At the household scale, this means that a typical suburban family generating a standard black bag of garbage every week is likely sending a significant portion of it as compostable organic material — vegetable trimmings, fruit scraps, coffee grounds, cardboard, and autumn leaves. These materials do not require landfill processing: they can be returned to soil through composting.

Environment and Climate Change Canada's composting guidance and Statistics Canada's waste management surveys provide the national context for residential waste composition. Provincial environment ministries, including Ontario's Ministry of the Environment, Conservation and Parks, publish region-specific waste diversion data.

Backyard Composting vs.

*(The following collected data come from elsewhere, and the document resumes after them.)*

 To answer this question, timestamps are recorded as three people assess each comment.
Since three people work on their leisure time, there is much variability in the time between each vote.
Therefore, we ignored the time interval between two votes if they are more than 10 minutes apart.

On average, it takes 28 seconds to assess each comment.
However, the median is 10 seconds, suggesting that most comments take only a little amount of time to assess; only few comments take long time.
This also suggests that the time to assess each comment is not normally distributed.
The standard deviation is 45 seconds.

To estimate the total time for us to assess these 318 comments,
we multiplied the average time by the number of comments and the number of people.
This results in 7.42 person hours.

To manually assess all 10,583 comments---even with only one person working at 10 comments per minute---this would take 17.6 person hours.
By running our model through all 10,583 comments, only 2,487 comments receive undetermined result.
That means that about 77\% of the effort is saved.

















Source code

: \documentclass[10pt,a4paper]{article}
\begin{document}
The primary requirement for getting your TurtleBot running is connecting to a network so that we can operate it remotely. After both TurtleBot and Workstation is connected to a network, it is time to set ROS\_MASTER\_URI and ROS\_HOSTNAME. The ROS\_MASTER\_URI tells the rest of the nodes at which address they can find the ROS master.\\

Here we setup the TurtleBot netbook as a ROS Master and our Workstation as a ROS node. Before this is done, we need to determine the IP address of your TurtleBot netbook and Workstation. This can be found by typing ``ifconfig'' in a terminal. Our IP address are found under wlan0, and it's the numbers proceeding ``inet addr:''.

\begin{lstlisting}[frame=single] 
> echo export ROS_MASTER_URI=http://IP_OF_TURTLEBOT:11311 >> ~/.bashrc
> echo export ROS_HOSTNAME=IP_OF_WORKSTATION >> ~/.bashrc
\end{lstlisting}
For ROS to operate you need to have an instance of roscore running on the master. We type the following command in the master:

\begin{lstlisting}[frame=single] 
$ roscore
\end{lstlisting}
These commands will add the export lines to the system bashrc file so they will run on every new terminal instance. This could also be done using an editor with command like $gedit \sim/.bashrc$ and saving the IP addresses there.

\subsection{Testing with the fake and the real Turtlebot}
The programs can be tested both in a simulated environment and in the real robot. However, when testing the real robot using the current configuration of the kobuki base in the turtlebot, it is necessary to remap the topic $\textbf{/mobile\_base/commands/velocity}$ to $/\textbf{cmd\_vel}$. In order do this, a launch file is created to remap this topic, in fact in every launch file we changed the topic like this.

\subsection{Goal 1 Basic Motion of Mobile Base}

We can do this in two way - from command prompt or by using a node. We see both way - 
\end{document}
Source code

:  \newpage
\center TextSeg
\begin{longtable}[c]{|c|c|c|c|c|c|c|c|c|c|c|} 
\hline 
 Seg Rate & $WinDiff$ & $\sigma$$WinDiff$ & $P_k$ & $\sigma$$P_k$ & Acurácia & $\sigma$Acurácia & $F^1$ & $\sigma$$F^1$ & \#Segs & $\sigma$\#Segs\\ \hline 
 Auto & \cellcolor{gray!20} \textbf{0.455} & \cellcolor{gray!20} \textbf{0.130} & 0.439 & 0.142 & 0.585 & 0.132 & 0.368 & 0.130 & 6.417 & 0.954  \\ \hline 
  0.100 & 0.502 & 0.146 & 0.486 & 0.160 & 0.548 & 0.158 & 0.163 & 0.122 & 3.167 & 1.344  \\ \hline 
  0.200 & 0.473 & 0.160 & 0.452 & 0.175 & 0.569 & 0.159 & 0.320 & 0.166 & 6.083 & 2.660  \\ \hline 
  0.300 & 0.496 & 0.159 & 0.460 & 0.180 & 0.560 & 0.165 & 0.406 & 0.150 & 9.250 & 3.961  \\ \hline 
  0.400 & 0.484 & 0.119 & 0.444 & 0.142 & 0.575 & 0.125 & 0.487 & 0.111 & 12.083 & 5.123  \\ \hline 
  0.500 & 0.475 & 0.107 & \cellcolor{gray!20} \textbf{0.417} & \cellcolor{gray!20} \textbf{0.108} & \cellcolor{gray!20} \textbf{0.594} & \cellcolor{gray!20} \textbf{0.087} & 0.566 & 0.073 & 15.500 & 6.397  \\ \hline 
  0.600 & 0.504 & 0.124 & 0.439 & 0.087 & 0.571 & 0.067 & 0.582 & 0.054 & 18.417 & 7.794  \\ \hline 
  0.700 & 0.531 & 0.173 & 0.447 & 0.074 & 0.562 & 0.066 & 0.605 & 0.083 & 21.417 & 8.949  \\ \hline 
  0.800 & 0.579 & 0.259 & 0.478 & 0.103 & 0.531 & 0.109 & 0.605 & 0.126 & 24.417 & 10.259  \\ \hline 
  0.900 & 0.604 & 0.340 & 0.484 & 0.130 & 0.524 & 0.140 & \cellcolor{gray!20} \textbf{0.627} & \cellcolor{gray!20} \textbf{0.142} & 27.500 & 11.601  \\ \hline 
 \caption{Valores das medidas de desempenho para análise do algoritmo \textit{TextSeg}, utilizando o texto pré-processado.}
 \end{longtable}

Municipal Organics Collection

Many Canadian municipalities now offer curbside organics collection — often called a green bin, cart, or organics blue bag program depending on the region. These programs handle materials that backyard composting typically cannot: cooked food, meat, fish, dairy, and soiled paper products.

Backyard composting and municipal collection are not competing alternatives; they address different materials and operate at different scales. A household that uses both handles its organic waste more completely than one relying on either approach alone.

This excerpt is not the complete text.